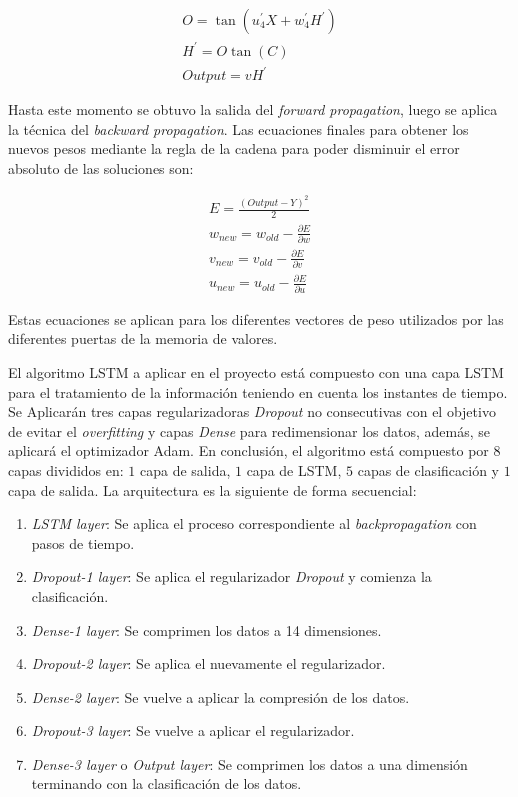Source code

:   \begin{align}
  	O=\tan(u_{4}^{'}X+w_{4}^{'}H^{'})\\
  	H^{'}=O\tan(C)\\
  	Output=vH^{'}
  \end{align}

  Hasta este momento se obtuvo la salida del \textit{forward propagation}, luego se aplica la t\'{e}cnica del \textit{backward propagation}. Las ecuaciones finales para obtener los nuevos pesos mediante la regla de la cadena para poder disminuir el error absoluto de las soluciones son:
  
  \begin{align}
  	E=\frac{(Output-Y)^2}{2}\\
  	w_{new}=w_{old}-\frac{\partial E}{\partial w}\\
  	v_{new}=v_{old}-\frac{\partial E}{\partial v}\\
  	u_{new}=u_{old}-\frac{\partial E}{\partial u}
  \end{align}

  Estas ecuaciones se aplican para los diferentes vectores de peso utilizados por las diferentes puertas de la memoria de valores.
  
  El algoritmo LSTM a aplicar en el proyecto est\'{a} compuesto con una capa LSTM para el tratamiento de la informaci\'{o}n teniendo en cuenta los instantes de tiempo. Se Aplicar\'{a}n tres capas regularizadoras \textit{Dropout} no consecutivas con el objetivo de evitar el \textit{overfitting} y capas \textit{Dense} para redimensionar los datos, adem\'{a}s, se aplicar\'{a} el optimizador Adam. En conclusi\'{o}n, el algoritmo est\'{a} compuesto por $8$ capas divididos en: $1$ capa de salida, $1$ capa de LSTM, $5$ capas de clasificaci\'{o}n y $1$ capa de salida. La arquitectura es la siguiente de forma secuencial:

\begin{enumerate}
	\item \textit{LSTM layer}: Se aplica el proceso correspondiente al \textit{backpropagation} con pasos de tiempo.
	\item \textit{Dropout-1 layer}: Se aplica el regularizador \textit{Dropout} y comienza la clasificaci\'{o}n.
	\item \textit{Dense-1 layer}: Se comprimen los datos a 14 dimensiones.
	\item \textit{Dropout-2 layer}: Se aplica el nuevamente el regularizador.
	\item \textit{Dense-2 layer}: Se vuelve a aplicar la compresi\'{o}n de los datos.
	\item \textit{Dropout-3 layer}: Se vuelve a aplicar el regularizador.
	\item \textit{Dense-3 layer} o \textit{Output layer}: Se comprimen los datos a una dimensi\'{o}n terminando con la clasificaci\'{o}n de los datos.
\end{enumerate}

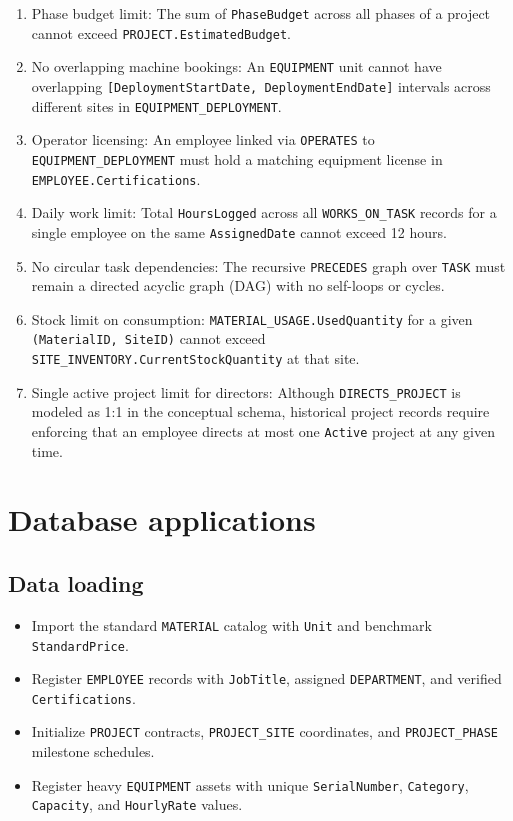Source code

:\documentclass[a4paper,12pt]{report}
\providecommand{\tightlist}{%
  \setlength{\itemsep}{0pt}\setlength{\parskip}{0pt}}
\begin{document}
\begin{enumerate}
\def\labelenumi{\arabic{enumi}.}
\tightlist
\item
  Phase budget limit: The sum of \texttt{PhaseBudget} across all phases of a project cannot exceed \texttt{PROJECT.\allowbreak{}EstimatedBudget}.
\item
  No overlapping machine bookings: An \texttt{EQUIPMENT} unit cannot have overlapping \texttt{{[}DeploymentStartDate, DeploymentEndDate{]}} intervals across different sites in \texttt{EQUIPMENT\_\allowbreak{}DEPLOYMENT}.
\item
  Operator licensing: An employee linked via \texttt{OPERATES} to \texttt{EQUIPMENT\_\allowbreak{}DEPLOYMENT} must hold a matching equipment license in \texttt{EMPLOYEE.\allowbreak{}Certifications}.
\item
  Daily work limit: Total \texttt{HoursLogged} across all \texttt{WORKS\_\allowbreak{}ON\_\allowbreak{}TASK} records for a single employee on the same \texttt{AssignedDate} cannot exceed 12 hours.
\item
  No circular task dependencies: The recursive \texttt{PRECEDES} graph over \texttt{TASK} must remain a directed acyclic graph (\allowbreak{}DAG) with no self-loops or cycles.
\item
  Stock limit on consumption: \texttt{MATERIAL\_\allowbreak{}USAGE.\allowbreak{}UsedQuantity} for a given \texttt{(\allowbreak{}\allowbreak{}MaterialID, SiteID)} cannot exceed \texttt{SITE\_\allowbreak{}INVENTORY.\allowbreak{}CurrentStockQuantity} at that site.
\item
  Single active project limit for directors: Although \texttt{DIRECTS\_\allowbreak{}PROJECT} is modeled as 1:1 in the conceptual schema, historical project records require enforcing that an employee directs at most one \texttt{Active} project at any given time.
\end{enumerate}

\chapter{Database applications}\label{database-applications}

\section{Data loading}\label{data-loading}

\begin{itemize}
\tightlist
\item
  Import the standard \texttt{MATERIAL} catalog with \texttt{Unit} and benchmark \texttt{StandardPrice}.
\item
  Register \texttt{EMPLOYEE} records with \texttt{JobTitle}, assigned \texttt{DEPARTMENT}, and verified \texttt{Certifications}.
\item
  Initialize \texttt{PROJECT} contracts, \texttt{PROJECT\_\allowbreak{}SITE} coordinates, and \texttt{PROJECT\_\allowbreak{}PHASE} milestone schedules.
\item
  Register heavy \texttt{EQUIPMENT} assets with unique \texttt{SerialNumber}, \texttt{Category}, \texttt{Capacity}, and \texttt{HourlyRate} values.
\end{itemize}
\end{document}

# # # # # # #

• WORK ORDER: Where a line above contains the string "tiempo", copy that line.

• RESPONSE BOX:
  El algoritmo LSTM a aplicar en el proyecto est\'{a} compuesto con una capa LSTM para el tratamiento de la informaci\'{o}n teniendo en cuenta los instantes de tiempo. Se Aplicar\'{a}n tres capas regularizadoras \textit{Dropout} no consecutivas con el objetivo de evitar el \textit{overfitting} y capas \textit{Dense} para redimensionar los datos, adem\'{a}s, se aplicar\'{a} el optimizador Adam. En conclusi\'{o}n, el algoritmo est\'{a} compuesto por $8$ capas divididos en: $1$ capa de salida, $1$ capa de LSTM, $5$ capas de clasificaci\'{o}n y $1$ capa de salida. La arquitectura es la siguiente de forma secuencial:
	\item \textit{LSTM layer}: Se aplica el proceso correspondiente al \textit{backpropagation} con pasos de tiempo.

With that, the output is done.